Task goal> Look at each line below and tally those holding "string"; answer with that figure and nothing else.

----- Records for the task -----

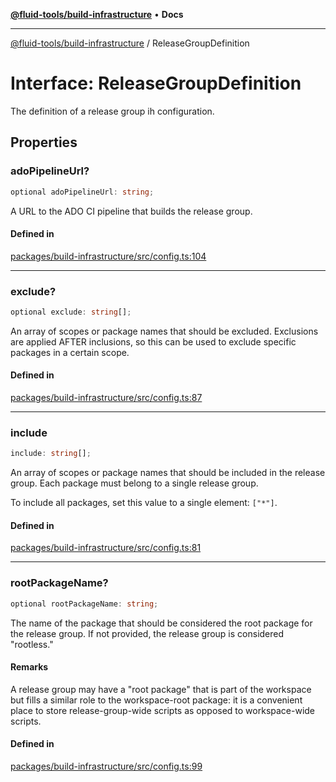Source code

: [**@fluid-tools/build-infrastructure**](../README.md) • **Docs**

***

[@fluid-tools/build-infrastructure](../README.md) / ReleaseGroupDefinition

# Interface: ReleaseGroupDefinition

The definition of a release group ih configuration.

## Properties

### adoPipelineUrl?

```ts
optional adoPipelineUrl: string;
```

A URL to the ADO CI pipeline that builds the release group.

#### Defined in

[packages/build-infrastructure/src/config.ts:104](https://github.com/microsoft/FluidFramework/blob/main/build-tools/packages/build-infrastructure/src/config.ts#L104)

***

### exclude?

```ts
optional exclude: string[];
```

An array of scopes or package names that should be excluded. Exclusions are applied AFTER inclusions, so
this can be used to exclude specific packages in a certain scope.

#### Defined in

[packages/build-infrastructure/src/config.ts:87](https://github.com/microsoft/FluidFramework/blob/main/build-tools/packages/build-infrastructure/src/config.ts#L87)

***

### include

```ts
include: string[];
```

An array of scopes or package names that should be included in the release group. Each package must
belong to a single release group.

To include all packages, set this value to a single element: `["*"]`.

#### Defined in

[packages/build-infrastructure/src/config.ts:81](https://github.com/microsoft/FluidFramework/blob/main/build-tools/packages/build-infrastructure/src/config.ts#L81)

***

### rootPackageName?

```ts
optional rootPackageName: string;
```

The name of the package that should be considered the root package for the release group. If not provided, the
release group is considered "rootless."

#### Remarks

A release group may have a "root package" that is part of the workspace but fills a similar role to the
workspace-root package: it is a convenient place to store release-group-wide scripts as opposed to workspace-wide
scripts.

#### Defined in

[packages/build-infrastructure/src/config.ts:99](https://github.com/microsoft/FluidFramework/blob/main/build-tools/packages/build-infrastructure/src/config.ts#L99)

-----

Response to the exercise> 4